Personal information
- Nickname: Happy Gilmore
- Born: 18 January 1997 (age 29) Llanbradach, Wales

Darts information
- Playing darts since: 2009
- Darts: 23g Mission
- Laterality: Right-handed
- Walk-on music: "Rest of My Life" by Ludacris featuring Usher and David Guetta

Organisation (see split in darts)
- PDC: 2012–present (Tour Card: 2024–present)
- WDF: 2011–2020
- Current world ranking: (PDC) 123 (13 September 2026)
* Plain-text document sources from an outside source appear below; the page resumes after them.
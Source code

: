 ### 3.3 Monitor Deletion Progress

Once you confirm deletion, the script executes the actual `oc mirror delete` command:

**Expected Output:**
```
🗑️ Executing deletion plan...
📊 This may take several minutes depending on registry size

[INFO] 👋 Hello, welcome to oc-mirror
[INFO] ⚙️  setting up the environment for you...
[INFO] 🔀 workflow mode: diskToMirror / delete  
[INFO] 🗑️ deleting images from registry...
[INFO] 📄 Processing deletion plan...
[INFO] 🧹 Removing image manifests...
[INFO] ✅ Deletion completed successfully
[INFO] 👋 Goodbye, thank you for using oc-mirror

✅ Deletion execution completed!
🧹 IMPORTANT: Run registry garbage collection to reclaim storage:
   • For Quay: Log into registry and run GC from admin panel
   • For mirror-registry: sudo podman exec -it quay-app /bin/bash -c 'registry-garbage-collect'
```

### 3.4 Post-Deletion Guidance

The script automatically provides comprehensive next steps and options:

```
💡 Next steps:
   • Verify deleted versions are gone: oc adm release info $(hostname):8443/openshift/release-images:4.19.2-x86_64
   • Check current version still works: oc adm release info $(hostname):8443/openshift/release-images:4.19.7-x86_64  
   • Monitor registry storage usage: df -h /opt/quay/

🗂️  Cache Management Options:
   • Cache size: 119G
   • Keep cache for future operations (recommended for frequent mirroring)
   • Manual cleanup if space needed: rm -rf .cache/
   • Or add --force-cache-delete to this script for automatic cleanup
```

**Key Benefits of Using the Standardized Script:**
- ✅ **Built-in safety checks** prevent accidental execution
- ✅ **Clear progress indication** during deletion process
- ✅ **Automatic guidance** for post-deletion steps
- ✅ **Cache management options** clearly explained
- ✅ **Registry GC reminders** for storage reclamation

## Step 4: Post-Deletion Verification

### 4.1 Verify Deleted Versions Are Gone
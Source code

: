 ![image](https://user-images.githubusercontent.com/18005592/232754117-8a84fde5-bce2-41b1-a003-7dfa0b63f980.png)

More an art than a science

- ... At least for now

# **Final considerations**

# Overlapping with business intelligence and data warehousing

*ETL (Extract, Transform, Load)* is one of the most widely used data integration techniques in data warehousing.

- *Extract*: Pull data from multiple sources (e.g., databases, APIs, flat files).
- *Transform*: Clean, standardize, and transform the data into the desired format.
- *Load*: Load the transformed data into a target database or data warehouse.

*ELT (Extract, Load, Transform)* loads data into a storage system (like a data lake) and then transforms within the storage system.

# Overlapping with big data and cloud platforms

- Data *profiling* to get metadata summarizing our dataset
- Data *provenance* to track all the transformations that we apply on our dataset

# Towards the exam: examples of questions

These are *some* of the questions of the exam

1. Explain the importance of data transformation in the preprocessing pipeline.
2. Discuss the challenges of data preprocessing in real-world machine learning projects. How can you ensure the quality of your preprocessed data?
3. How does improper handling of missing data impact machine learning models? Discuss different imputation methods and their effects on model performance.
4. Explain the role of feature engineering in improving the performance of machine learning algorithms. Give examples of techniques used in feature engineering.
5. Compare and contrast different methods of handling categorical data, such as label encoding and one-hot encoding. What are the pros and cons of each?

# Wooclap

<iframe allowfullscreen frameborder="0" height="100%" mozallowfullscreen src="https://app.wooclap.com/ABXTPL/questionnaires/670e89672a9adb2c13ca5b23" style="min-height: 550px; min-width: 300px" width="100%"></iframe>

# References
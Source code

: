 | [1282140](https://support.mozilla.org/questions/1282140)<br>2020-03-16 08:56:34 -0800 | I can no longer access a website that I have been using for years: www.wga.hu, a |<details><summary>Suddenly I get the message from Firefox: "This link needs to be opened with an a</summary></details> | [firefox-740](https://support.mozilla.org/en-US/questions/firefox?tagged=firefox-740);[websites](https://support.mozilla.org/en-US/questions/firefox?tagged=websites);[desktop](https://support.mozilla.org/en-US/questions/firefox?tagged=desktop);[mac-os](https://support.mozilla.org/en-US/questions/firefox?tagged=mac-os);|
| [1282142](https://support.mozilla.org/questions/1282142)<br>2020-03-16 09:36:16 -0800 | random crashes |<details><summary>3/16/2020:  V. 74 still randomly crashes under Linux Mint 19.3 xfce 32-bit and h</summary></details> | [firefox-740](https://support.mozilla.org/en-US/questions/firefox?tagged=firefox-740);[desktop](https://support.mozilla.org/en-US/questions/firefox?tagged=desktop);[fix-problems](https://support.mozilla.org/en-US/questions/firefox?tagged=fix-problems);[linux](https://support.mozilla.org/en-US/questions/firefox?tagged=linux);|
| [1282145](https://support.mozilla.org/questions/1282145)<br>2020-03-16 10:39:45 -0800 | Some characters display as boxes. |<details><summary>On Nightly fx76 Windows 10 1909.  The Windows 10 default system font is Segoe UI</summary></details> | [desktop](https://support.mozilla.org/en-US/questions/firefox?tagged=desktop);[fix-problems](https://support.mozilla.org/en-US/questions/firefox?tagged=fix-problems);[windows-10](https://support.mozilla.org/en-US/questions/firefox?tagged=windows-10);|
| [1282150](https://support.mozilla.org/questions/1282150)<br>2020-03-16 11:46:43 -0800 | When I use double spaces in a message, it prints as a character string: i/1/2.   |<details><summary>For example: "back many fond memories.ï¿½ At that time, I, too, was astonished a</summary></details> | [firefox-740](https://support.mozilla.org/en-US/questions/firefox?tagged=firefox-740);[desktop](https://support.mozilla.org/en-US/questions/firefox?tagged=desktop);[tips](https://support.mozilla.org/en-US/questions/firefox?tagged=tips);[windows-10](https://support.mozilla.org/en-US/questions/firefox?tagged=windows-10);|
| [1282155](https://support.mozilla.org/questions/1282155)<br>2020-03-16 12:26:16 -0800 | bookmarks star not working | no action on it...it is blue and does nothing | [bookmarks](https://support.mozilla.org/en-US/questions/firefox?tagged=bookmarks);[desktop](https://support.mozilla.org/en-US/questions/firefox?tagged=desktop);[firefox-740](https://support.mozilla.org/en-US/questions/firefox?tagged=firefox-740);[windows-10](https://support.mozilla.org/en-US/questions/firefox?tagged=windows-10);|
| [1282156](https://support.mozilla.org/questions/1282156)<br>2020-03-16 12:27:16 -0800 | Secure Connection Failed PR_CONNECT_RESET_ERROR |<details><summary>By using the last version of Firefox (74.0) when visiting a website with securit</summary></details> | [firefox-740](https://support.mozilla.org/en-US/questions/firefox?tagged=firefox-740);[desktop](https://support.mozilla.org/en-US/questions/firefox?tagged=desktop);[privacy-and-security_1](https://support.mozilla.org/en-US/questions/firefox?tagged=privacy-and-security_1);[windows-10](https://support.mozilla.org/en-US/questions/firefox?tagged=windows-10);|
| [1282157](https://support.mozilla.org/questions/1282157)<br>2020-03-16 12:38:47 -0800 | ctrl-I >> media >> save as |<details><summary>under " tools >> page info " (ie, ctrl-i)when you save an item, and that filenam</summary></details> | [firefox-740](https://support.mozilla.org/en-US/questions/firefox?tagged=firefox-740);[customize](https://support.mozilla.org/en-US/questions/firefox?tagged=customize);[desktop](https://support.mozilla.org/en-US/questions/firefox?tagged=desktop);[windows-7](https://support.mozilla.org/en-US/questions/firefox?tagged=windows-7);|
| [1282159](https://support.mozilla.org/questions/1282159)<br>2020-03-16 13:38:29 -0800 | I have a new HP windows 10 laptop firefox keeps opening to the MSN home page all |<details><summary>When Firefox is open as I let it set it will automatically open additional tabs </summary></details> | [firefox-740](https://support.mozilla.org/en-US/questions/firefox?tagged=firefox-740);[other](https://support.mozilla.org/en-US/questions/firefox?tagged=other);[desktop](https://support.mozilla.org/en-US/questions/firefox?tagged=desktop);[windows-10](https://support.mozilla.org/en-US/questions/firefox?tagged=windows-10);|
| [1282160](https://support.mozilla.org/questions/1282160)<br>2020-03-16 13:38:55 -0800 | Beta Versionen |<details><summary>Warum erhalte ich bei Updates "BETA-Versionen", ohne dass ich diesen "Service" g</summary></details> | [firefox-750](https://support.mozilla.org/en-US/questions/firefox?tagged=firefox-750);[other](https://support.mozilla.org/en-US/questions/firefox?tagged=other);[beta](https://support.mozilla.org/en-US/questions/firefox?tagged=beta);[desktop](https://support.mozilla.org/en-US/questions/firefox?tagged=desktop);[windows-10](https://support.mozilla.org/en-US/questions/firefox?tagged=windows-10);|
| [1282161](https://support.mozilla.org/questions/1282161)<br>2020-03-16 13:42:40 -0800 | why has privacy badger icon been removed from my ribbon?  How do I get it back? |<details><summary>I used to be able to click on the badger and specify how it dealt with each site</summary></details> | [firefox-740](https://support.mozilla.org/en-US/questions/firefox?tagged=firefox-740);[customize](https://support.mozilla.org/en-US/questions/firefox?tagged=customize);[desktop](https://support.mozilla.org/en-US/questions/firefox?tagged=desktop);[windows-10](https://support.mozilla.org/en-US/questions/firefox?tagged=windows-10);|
WDF major events – best performances
- World Masters: Last 48: 2016
- Dutch Open: Semi-final: 2017

PDC premier events – best performances
- World Championship: Last 64: 2025
- UK Open: Last 96: 2021
- World Series Finals: Last 32: 2024

Other tournament wins
| BDO International Open Youth | 2014 |
| British Internationals Boys | 2012 |

Medal record
Men's Darts
Representing Wales
WDF Europe Cup Youth
| Silver medal – second place | 2014 Vienna | Boys singles |

= Rhys Griffin =

Rhys Griffin (born 18 January 1997) is a Welsh professional darts player who competes in Professional Darts Corporation (PDC) events.

== Career ==
In 2012, Griffin made his debut on the PDC Youth Tour, with his best performance being reaching the last 16. He qualified for the 2014 UK Open at 17 years of age, but lost to Paul Withworth 5–0 in the first round. He reached his first Development Tour final in 2015 and qualified for the 2015 PDC World Youth Championship.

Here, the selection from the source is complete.